Requests come into the system 300 from outside the router switch
308, are received and directed by the load balancer and content
director 310, through a Local Area Network 304 (LAN) switch 312, to
a web server 314 in a cluster 313. A web server 314 within the
cluster 313 that receives a request and has already been primed
with unique content from the backup content storage system 320,
obtains the requested content from its local memory, cache, or from
the high-speed cluster-wide memory, over the high-speed system area
network 306. The system area network in this embodiment facilitates
the high-speed cluster-wide memory access between the servers. The
server 314 servicing the request then serves the requested content
back through the LAN 304 to the router switch 308, bypassing the
load balancer and content director 310, and to the Internet 302 or
other outside network.
[0033] A system area network is generally a network that is used in
a data center environment to interconnect various resources.

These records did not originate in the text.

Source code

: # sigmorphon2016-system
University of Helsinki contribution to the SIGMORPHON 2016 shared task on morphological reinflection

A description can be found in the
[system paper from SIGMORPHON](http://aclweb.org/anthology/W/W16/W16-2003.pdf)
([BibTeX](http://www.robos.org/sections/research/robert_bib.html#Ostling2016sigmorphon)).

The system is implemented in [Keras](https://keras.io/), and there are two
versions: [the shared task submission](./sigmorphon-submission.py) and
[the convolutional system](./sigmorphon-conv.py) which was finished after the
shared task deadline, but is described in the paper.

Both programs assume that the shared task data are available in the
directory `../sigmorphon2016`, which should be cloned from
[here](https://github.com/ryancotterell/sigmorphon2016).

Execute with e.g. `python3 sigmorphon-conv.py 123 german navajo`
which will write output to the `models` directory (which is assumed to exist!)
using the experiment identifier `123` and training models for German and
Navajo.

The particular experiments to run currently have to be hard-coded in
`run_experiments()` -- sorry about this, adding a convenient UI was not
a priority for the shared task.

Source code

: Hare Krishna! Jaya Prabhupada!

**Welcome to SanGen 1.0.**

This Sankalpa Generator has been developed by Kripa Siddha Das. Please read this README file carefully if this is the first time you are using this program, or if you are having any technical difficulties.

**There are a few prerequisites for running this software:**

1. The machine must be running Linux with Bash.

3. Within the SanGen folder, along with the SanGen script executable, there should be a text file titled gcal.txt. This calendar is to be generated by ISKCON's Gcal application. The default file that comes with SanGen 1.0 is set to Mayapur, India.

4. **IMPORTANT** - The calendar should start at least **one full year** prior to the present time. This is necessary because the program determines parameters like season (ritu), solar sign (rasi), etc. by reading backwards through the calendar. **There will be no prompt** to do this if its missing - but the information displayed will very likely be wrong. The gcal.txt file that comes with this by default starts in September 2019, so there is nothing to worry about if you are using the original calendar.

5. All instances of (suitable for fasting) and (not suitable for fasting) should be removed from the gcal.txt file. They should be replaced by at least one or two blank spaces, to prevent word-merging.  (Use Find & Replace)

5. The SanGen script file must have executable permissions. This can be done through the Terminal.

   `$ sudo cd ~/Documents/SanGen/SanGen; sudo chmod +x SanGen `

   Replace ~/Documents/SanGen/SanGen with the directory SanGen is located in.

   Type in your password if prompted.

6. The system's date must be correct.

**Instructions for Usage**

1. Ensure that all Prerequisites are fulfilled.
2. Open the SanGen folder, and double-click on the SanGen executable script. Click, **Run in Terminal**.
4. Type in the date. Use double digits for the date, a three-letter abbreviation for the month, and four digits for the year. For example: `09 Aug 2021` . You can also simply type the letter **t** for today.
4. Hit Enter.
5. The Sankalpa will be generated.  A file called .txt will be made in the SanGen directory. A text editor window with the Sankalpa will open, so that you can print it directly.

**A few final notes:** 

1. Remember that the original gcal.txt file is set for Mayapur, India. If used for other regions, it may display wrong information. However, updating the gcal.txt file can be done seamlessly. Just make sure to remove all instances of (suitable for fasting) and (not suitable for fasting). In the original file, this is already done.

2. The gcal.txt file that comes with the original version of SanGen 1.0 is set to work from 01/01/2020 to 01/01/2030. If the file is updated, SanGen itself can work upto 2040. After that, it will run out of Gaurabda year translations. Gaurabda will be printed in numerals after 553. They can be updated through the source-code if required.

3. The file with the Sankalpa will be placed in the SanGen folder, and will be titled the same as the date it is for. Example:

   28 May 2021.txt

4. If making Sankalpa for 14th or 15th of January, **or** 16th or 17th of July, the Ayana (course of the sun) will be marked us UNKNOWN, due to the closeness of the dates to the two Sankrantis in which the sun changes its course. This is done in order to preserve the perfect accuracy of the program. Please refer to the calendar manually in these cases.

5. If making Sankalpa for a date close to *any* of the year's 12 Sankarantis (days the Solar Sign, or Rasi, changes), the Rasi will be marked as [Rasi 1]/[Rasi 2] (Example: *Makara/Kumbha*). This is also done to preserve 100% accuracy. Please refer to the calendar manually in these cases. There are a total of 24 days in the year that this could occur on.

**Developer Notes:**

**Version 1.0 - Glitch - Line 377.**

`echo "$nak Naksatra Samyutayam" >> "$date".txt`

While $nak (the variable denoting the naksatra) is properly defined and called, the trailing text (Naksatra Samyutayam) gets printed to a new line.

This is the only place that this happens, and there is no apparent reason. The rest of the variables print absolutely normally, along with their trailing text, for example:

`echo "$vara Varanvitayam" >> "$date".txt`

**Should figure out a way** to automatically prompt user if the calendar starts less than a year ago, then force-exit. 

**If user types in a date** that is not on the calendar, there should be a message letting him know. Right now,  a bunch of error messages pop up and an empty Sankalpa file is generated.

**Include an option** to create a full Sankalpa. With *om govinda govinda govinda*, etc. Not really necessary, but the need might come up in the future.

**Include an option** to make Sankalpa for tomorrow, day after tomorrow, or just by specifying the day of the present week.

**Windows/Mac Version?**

Examples of system area networks include high-speed fiber optic
networks between web servers, storage devices, and other network
appliances or a gigabit Ethernet connection between networked
assets in a data center. Some such embodiments of system area
networks also include, industry standard Gigabit Ethernet
technology enabled without or with TCP offload networking devices,
or Infiniband technology, or Virtual Interface technology, or some
other proprietary networking technology available from Myricom,
Inc., or from Quadrics Inc. In some embodiments, system 300 for
example, the servers 314 and the content storage system 320 are
networked together within the system area network 306 utilizing a
switch 318 enabled to perform at the higher-speed required by the
system area network in, for example, an enterprise data center.
[0034] More specifically, system 300 includes a cluster 313 of web
servers 314 used, for example, in a web farm. Requests from the
clients 102 (shown in FIG. 1) on the Internet 302, are served by
the web servers 314 in the cluster 313 by serving files that
represent images, graphic objects, HTML pages, or other web
content, from a specific server 314 to construct web pages that are
served to the requesting clients 102. For fail-over, or backup,
purposes, the web content typically resides on external storage
320. However, the most frequently or recently accessed web content,
or "hot" content, resides in the high-speed cluster-wide memory
distributed amongst the web servers 314. The most frequently or
recently accessed content is available to all of the servers via
the high-speed cluster-wide memory described above, while the
content not in memory is available to the web servers 314 on the
external storage. Thus, in this exemplary embodiment, the universe
of content available in system 300 is larger than the aggregate
amount of high-speed cluster-wide memory, while in other
embodiments of the present inventive subject matter, the universe
of content available in a system is of a size that is equal to or
less than the amount of memory allocated to the high-speed
cluster-wide memory.
[0035] In some embodiments, the external storage 320 is a Storage
Area Network (SAN). In various other embodiments, the external
storage 320 is a relational database management system (RDBMS), one
or more file servers, a disk array, or any other non-volatile
computer readable medium storage device or system.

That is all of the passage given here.